A measure of expectations for market volatility surged more than 50% in six days as Democratic contender Hillary Clinton has seen her odds of a US election victory falter after the FBI reopened a probe into an unauthorised email server.
In an open letter, economists including some Nobel laureates warned the Republican is “a dangerous, destructive choice” as he “promotes magical thinking and conspiracy theories”.
“Trump’s victory could lead to volatility, flight to safety and selloffs in stocks. We still think Clinton will win, and it will be business as usual, but it has become a very tight race,” said Soeren Moerch, head of fixed income trading at Danske Bank in Copenhagen.
Ms Clinton holds a slim advantage with independents, with almost half the voters in the crucial bloc saying renewed scrutiny of her email won’t impact their vote.
Likely voters who don’t identify with either party represented 29% of the electorate in the last presidential election and now back Ms Clinton over Mr Trump 39% to 35% in a head-to-head contest, the latest Purple Slice online poll for Bloomberg Politics showed.

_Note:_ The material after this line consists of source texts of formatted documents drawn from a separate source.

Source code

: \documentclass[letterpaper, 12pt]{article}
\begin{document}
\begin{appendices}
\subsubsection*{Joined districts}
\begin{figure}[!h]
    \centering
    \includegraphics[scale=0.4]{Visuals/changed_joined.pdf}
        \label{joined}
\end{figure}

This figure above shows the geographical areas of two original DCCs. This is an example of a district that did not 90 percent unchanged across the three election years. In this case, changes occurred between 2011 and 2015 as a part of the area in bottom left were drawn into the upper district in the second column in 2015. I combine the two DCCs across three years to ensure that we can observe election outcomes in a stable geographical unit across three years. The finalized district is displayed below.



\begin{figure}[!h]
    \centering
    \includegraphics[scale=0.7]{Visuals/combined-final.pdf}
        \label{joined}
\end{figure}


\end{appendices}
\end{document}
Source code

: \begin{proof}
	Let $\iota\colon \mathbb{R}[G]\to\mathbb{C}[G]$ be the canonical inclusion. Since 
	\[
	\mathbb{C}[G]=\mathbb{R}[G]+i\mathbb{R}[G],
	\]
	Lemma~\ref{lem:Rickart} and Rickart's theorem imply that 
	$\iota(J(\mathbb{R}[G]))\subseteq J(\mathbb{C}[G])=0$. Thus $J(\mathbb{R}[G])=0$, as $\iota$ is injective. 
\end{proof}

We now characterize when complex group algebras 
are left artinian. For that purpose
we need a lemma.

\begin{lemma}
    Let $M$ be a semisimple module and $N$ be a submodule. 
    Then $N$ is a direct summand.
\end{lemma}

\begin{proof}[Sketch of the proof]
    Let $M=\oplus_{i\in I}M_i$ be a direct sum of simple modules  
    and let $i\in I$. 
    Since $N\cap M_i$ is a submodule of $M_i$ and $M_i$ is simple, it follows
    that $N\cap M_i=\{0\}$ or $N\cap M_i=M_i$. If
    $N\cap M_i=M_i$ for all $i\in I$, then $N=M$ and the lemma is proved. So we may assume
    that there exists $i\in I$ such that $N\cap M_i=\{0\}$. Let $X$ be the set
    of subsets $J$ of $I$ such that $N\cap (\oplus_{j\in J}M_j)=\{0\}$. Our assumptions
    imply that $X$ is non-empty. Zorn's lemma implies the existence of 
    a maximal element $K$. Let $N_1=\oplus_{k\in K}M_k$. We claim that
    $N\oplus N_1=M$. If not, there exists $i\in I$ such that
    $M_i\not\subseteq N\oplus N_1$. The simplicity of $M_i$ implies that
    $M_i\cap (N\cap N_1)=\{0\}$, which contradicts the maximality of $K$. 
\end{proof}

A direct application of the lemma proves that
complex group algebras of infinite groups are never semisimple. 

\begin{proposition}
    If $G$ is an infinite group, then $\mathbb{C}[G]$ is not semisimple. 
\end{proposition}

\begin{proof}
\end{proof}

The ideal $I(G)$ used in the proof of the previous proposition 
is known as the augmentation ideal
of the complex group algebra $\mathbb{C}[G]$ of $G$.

Investors seeking safety boosted sovereign bonds, with 10-year yields falling across most of the developed world.
Ahead of today’s auction by the National Treasury Management Agency, Irish 10-year bonds underperformed those of Germany, but still fell slightly to 0.64%, as money came out of equities and into bonds, amid the uncertainty of the US presidential race, said Ryan McGrath, senior trader at Cantor Fitzgerald Ireland.
The yield on US Treasuries due in a decade fell three basis points to 1.8% at on stage yesterday. Yields on German 10-year bunds, the eurozone’s benchmark securities, headed for their biggest drop in almost six weeks, slipping five basis points to 0.13%.
Yields on similar-maturity UK gilts dropped nine basis points to 1.19%, and those on Spanish 10-year debt fell nine basis points to 1.2%.
While the peso has fallen in five of the past six days, it is still about 3% stronger than a record low in September, indicating investors are factoring in a lower chance of a Mr Trump victory.